• Task inputs

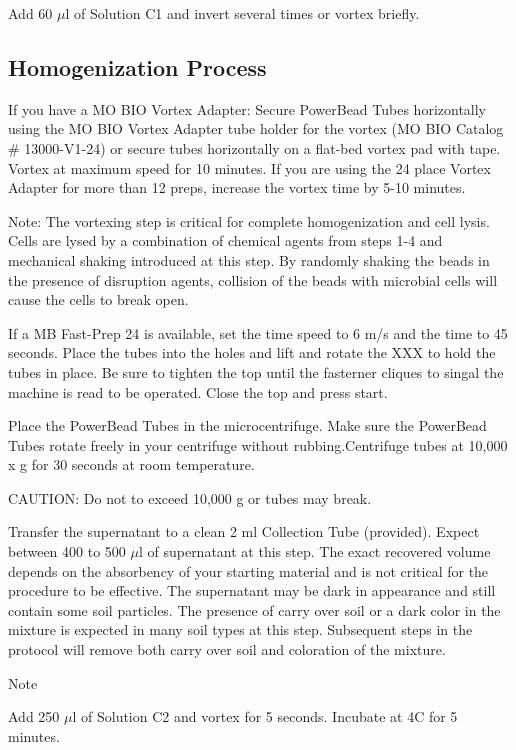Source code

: \documentclass[12pt]{../SOP4_alpha}\usepackage[]{graphicx}\usepackage[]{xcolor}
\begin{document}
\NP Add 60 $\mu$l of Solution C1 and invert several times or vortex briefly.

\subsection*{Homogenization Process} 

\NP If you have a MO BIO Vortex Adapter: Secure PowerBead Tubes horizontally using the MO BIO Vortex Adapter tube holder for the vortex (MO BIO Catalog \# 13000-V1-24) or secure tubes
horizontally on a flat-bed vortex pad with tape. Vortex at maximum speed for 10 minutes. If you are using the 24 place Vortex Adapter for more than 12 preps, increase the vortex time by 5-10 minutes. 

\noindent Note: The vortexing step is critical for complete homogenization and cell lysis. Cells are lysed by a combination of chemical agents from steps 1-4 and mechanical shaking introduced at this step. By randomly shaking the beads in the presence of disruption agents, collision of the beads with microbial cells will cause the cells to break open.

\NP If a MB Fast-Prep 24 is available, set the time speed to 6 m/s and the time to 45 seconds. Place the tubes into the holes and lift and rotate the XXX to hold the tubes in place. Be sure to tighten the top until the fasterner cliques to singal the machine is read to be operated. Close the top and press start.


\NP Place the PowerBead Tubes in the microcentrifuge. Make sure the PowerBead Tubes rotate freely in your centrifuge without rubbing.Centrifuge tubes at 10,000 x g for 30 seconds at room temperature. 

\noindent CAUTION: Do not to exceed 10,000 g or tubes may break.

\NP Transfer the supernatant to a clean 2 ml Collection Tube (provided). Expect between 400 to 500 $\mu$l of supernatant at this step. The exact recovered volume depends on the absorbency of
your starting material and is not critical for the procedure to be effective. The supernatant may be dark in appearance and still contain some soil particles. The presence of carry over soil or a dark color in the mixture is expected in many
soil types at this step. Subsequent steps in the protocol will remove both carry over soil and coloration of the mixture.

Note

\NP Add 250 $\mu$l of Solution C2 and vortex for 5 seconds. Incubate at 4\degree C for 5
minutes.
\end{document}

• Task goal
Could you transcribe the records above exactly, leaving out any pictures?

• Answer to this problem
Source code

: \documentclass[12pt]{../SOP4_alpha}\usepackage[]{graphicx}\usepackage[]{xcolor}
\begin{document}
\NP Add 60 $\mu$l of Solution C1 and invert several times or vortex briefly.

\subsection*{Homogenization Process} 

\NP If you have a MO BIO Vortex Adapter: Secure PowerBead Tubes horizontally using the MO BIO Vortex Adapter tube holder for the vortex (MO BIO Catalog \# 13000-V1-24) or secure tubes
horizontally on a flat-bed vortex pad with tape. Vortex at maximum speed for 10 minutes. If you are using the 24 place Vortex Adapter for more than 12 preps, increase the vortex time by 5-10 minutes. 

\noindent Note: The vortexing step is critical for complete homogenization and cell lysis. Cells are lysed by a combination of chemical agents from steps 1-4 and mechanical shaking introduced at this step. By randomly shaking the beads in the presence of disruption agents, collision of the beads with microbial cells will cause the cells to break open.

\NP If a MB Fast-Prep 24 is available, set the time speed to 6 m/s and the time to 45 seconds. Place the tubes into the holes and lift and rotate the XXX to hold the tubes in place. Be sure to tighten the top until the fasterner cliques to singal the machine is read to be operated. Close the top and press start.


\NP Place the PowerBead Tubes in the microcentrifuge. Make sure the PowerBead Tubes rotate freely in your centrifuge without rubbing.Centrifuge tubes at 10,000 x g for 30 seconds at room temperature. 

\noindent CAUTION: Do not to exceed 10,000 g or tubes may break.

\NP Transfer the supernatant to a clean 2 ml Collection Tube (provided). Expect between 400 to 500 $\mu$l of supernatant at this step. The exact recovered volume depends on the absorbency of
your starting material and is not critical for the procedure to be effective. The supernatant may be dark in appearance and still contain some soil particles. The presence of carry over soil or a dark color in the mixture is expected in many
soil types at this step. Subsequent steps in the protocol will remove both carry over soil and coloration of the mixture.

Note

\NP Add 250 $\mu$l of Solution C2 and vortex for 5 seconds. Incubate at 4\degree C for 5
minutes.
\end{document}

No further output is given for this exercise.